→ WHAT THE TASK ASKS: Copy out, precisely as given, the lines from the line with "由弦长公式可计算这两条互相垂直的焦点弦长。设焦点弦 $PQ$ 与" to the end of the entries that follow.

→ GIVEN RECORDS:

┌────────

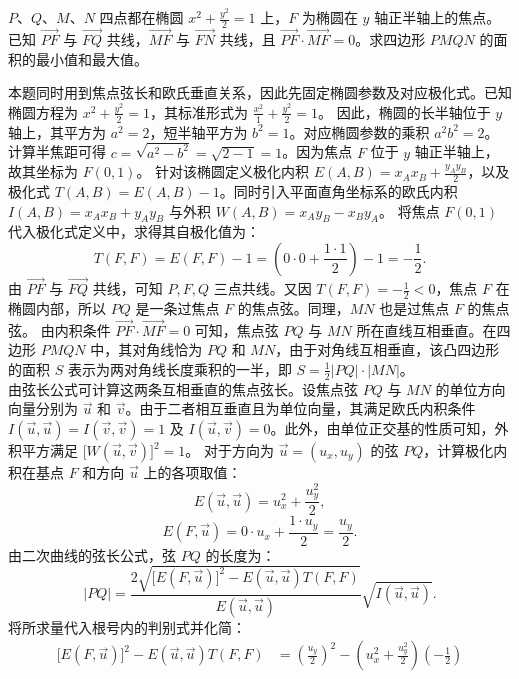 \begin{example}
\(P\)、\(Q\)、\(M\)、\(N\) 四点都在椭圆 \(x^2 + \frac{y^2}{2} = 1\) 上，\(F\) 为椭圆在 \(y\) 轴正半轴上的焦点。已知 \(\overrightarrow{PF}\) 与 \(\overrightarrow{FQ}\) 共线，\(\overrightarrow{MF}\) 与 \(\overrightarrow{FN}\) 共线，且 \(\overrightarrow{PF} \cdot \overrightarrow{MF} = 0\)。求四边形 \(PMQN\) 的面积的最小值和最大值。
\end{example}
\begin{solution}
本题同时用到焦点弦长和欧氏垂直关系，因此先固定椭圆参数及对应极化式。已知椭圆方程为 $x^2+\frac{y^2}{2}=1$，其标准形式为 $\frac{x^2}{1}+\frac{y^2}{2}=1$。
因此，椭圆的长半轴位于 $y$ 轴上，其平方为 $a^2 = 2$，短半轴平方为 $b^2 = 1$。对应椭圆参数的乘积 $a^2 b^2 = 2$。计算半焦距可得 $c = \sqrt{a^2 - b^2} = \sqrt{2 - 1} = 1$。因为焦点 $F$ 位于 $y$ 轴正半轴上，故其坐标为 $F(0, 1)$。
针对该椭圆定义极化内积 $E(A, B) = x_A x_B + \frac{y_A y_B}{2}$，以及极化式 $T(A, B) = E(A, B) - 1$。同时引入平面直角坐标系的欧氏内积 $I(A, B) = x_A x_B + y_A y_B$ 与外积 $W(A, B) = x_A y_B - x_B y_A$。
将焦点 $F(0, 1)$ 代入极化式定义中，求得其自极化值为：
\[ T(F, F) = E(F, F) - 1 = \left(0 \cdot 0 + \frac{1 \cdot 1}{2}\right) - 1 = -\frac{1}{2}. \]
由 $\overrightarrow{PF}$ 与 $\overrightarrow{FQ}$ 共线，可知 $P,F,Q$ 三点共线。又因 $T(F, F) = -\frac{1}{2} < 0$，焦点 $F$ 在椭圆内部，所以 $PQ$ 是一条过焦点 $F$ 的焦点弦。同理，$MN$ 也是过焦点 $F$ 的焦点弦。
由内积条件 $\overrightarrow{PF} \cdot \overrightarrow{MF} = 0$ 可知，焦点弦 $PQ$ 与 $MN$ 所在直线互相垂直。在四边形 $PMQN$ 中，其对角线恰为 $PQ$ 和 $MN$，由于对角线互相垂直，该凸四边形的面积 $S$ 表示为两对角线长度乘积的一半，即 $S = \frac{1}{2} |PQ| \cdot |MN|$。\\
由弦长公式可计算这两条互相垂直的焦点弦长。设焦点弦 $PQ$ 与 $MN$ 的单位方向向量分别为 $\vec{u}$ 和 $\vec{v}$。由于二者相互垂直且为单位向量，其满足欧氏内积条件 $I(\vec{u}, \vec{u}) = I(\vec{v}, \vec{v}) = 1$ 及 $I(\vec{u}, \vec{v}) = 0$。此外，由单位正交基的性质可知，外积平方满足 $\big[W(\vec{u}, \vec{v})\big]^2 = 1$。
对于方向为 $\vec{u} = (u_x, u_y)$ 的弦 $PQ$，计算极化内积在基点 $F$ 和方向 $\vec{u}$ 上的各项取值：
\[ E(\vec{u}, \vec{u}) = u_x^2 + \frac{u_y^2}{2}, \]
\[ E(F, \vec{u}) = 0 \cdot u_x + \frac{1 \cdot u_y}{2} = \frac{u_y}{2}. \]
由二次曲线的弦长公式，弦 $PQ$ 的长度为：
\[ |PQ| = \frac{2\sqrt{\big[E(F, \vec{u})\big]^2 - E(\vec{u}, \vec{u})T(F, F)}}{E(\vec{u}, \vec{u})} \sqrt{I(\vec{u}, \vec{u})}. \]
将所求量代入根号内的判别式并化简：
\begin{align*}
\big[E(F, \vec{u})\big]^2 - E(\vec{u}, \vec{u})T(F, F) &= \left(\frac{u_y}{2}\right)^2 - \left(u_x^2 + \frac{u_y^2}{2}\right)\left(-\frac{1}{2}\right) \\

\end{align*}
\end{solution}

└────────

→ TASK ANSWER:
由弦长公式可计算这两条互相垂直的焦点弦长。设焦点弦 $PQ$ 与 $MN$ 的单位方向向量分别为 $\vec{u}$ 和 $\vec{v}$。由于二者相互垂直且为单位向量，其满足欧氏内积条件 $I(\vec{u}, \vec{u}) = I(\vec{v}, \vec{v}) = 1$ 及 $I(\vec{u}, \vec{v}) = 0$。此外，由单位正交基的性质可知，外积平方满足 $\big[W(\vec{u}, \vec{v})\big]^2 = 1$。
对于方向为 $\vec{u} = (u_x, u_y)$ 的弦 $PQ$，计算极化内积在基点 $F$ 和方向 $\vec{u}$ 上的各项取值：
\[ E(\vec{u}, \vec{u}) = u_x^2 + \frac{u_y^2}{2}, \]
\[ E(F, \vec{u}) = 0 \cdot u_x + \frac{1 \cdot u_y}{2} = \frac{u_y}{2}. \]
由二次曲线的弦长公式，弦 $PQ$ 的长度为：
\[ |PQ| = \frac{2\sqrt{\big[E(F, \vec{u})\big]^2 - E(\vec{u}, \vec{u})T(F, F)}}{E(\vec{u}, \vec{u})} \sqrt{I(\vec{u}, \vec{u})}. \]
将所求量代入根号内的判别式并化简：
\begin{align*}
\big[E(F, \vec{u})\big]^2 - E(\vec{u}, \vec{u})T(F, F) &= \left(\frac{u_y}{2}\right)^2 - \left(u_x^2 + \frac{u_y^2}{2}\right)\left(-\frac{1}{2}\right) \\

\end{align*}
\end{solution}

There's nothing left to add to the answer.